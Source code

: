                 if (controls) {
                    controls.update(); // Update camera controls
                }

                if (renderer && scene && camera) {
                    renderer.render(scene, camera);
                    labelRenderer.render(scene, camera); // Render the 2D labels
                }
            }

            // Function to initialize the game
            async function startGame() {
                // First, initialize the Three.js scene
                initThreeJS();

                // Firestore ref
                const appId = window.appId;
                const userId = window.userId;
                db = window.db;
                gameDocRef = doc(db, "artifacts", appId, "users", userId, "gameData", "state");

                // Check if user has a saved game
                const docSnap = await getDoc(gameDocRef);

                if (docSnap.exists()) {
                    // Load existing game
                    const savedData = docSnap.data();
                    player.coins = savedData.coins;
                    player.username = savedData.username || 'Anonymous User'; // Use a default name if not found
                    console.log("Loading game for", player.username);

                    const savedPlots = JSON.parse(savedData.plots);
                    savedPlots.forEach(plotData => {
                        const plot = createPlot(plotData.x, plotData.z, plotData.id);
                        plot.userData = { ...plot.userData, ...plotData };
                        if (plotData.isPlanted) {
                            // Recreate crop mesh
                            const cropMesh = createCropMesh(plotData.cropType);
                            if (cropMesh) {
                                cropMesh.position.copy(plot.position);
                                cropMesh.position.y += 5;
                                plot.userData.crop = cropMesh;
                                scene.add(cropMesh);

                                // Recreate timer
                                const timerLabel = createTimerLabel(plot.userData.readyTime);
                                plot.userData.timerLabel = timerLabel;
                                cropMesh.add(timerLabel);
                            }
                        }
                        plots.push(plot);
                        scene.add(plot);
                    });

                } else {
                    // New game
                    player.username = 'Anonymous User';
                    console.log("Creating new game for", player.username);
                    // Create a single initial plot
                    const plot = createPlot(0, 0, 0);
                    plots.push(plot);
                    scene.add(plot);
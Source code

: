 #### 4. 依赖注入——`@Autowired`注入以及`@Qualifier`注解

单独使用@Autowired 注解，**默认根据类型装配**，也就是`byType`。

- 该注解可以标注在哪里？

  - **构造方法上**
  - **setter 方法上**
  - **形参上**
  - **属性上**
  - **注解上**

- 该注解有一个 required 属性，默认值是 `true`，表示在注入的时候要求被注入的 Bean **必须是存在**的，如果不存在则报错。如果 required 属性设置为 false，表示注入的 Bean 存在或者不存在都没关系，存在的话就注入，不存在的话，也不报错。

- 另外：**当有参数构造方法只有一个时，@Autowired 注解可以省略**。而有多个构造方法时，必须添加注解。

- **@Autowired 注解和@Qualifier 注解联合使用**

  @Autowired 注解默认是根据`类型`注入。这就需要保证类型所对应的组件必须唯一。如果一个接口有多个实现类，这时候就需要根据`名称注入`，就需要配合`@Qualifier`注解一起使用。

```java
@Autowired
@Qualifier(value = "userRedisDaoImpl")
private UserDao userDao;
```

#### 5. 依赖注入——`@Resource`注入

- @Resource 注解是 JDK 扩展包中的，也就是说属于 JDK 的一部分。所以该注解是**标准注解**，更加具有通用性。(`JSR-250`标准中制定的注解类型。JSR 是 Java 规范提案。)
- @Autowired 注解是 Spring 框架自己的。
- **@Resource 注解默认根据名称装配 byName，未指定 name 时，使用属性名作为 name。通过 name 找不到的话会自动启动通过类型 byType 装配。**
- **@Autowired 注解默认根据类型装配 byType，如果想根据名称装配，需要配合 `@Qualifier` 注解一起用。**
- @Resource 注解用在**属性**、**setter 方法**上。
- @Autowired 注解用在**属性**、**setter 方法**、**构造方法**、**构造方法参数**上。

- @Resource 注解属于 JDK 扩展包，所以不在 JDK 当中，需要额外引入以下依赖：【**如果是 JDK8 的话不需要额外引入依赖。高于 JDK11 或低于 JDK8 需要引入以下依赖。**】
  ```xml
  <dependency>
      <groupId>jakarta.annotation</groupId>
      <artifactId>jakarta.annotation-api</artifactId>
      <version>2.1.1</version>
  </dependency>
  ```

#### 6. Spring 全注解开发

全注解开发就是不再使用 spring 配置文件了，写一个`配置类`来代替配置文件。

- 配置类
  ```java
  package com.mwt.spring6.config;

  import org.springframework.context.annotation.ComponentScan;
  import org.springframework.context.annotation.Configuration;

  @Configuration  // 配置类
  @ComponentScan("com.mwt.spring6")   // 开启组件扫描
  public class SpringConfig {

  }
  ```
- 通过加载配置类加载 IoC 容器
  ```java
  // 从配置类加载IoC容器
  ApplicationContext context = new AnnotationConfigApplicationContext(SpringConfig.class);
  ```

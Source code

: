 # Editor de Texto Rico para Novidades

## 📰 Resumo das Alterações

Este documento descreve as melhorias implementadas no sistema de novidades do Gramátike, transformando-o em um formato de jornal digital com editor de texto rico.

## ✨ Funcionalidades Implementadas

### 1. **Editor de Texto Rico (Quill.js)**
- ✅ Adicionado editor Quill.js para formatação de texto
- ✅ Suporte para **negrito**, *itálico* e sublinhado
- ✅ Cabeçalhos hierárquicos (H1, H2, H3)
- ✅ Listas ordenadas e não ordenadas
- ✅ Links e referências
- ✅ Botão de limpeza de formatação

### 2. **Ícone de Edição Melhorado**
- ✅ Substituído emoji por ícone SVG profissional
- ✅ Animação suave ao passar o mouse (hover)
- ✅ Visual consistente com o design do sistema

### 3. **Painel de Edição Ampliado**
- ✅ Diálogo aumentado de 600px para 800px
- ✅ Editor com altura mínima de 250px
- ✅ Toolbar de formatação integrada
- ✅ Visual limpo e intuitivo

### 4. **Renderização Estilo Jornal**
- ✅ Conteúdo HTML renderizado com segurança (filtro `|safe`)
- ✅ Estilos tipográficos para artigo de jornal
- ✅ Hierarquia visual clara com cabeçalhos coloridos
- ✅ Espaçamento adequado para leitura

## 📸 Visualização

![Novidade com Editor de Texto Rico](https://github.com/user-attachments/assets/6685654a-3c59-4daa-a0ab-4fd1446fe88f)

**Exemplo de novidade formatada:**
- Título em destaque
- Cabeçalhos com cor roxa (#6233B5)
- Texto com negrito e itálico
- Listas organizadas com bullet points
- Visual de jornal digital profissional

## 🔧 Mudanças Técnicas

* [EXERCISE DETAILS]
Nothing should be returned except the lines from the first line of the data above through the line with "const savedData = docSnap.data();", each one exact.

* [TASK ANSWER]
Source code

:                 if (controls) {
                    controls.update(); // Update camera controls
                }

                if (renderer && scene && camera) {
                    renderer.render(scene, camera);
                    labelRenderer.render(scene, camera); // Render the 2D labels
                }
            }

            // Function to initialize the game
            async function startGame() {
                // First, initialize the Three.js scene
                initThreeJS();

                // Firestore ref
                const appId = window.appId;
                const userId = window.userId;
                db = window.db;
                gameDocRef = doc(db, "artifacts", appId, "users", userId, "gameData", "state");

                // Check if user has a saved game
                const docSnap = await getDoc(gameDocRef);

                if (docSnap.exists()) {
                    // Load existing game
                    const savedData = docSnap.data();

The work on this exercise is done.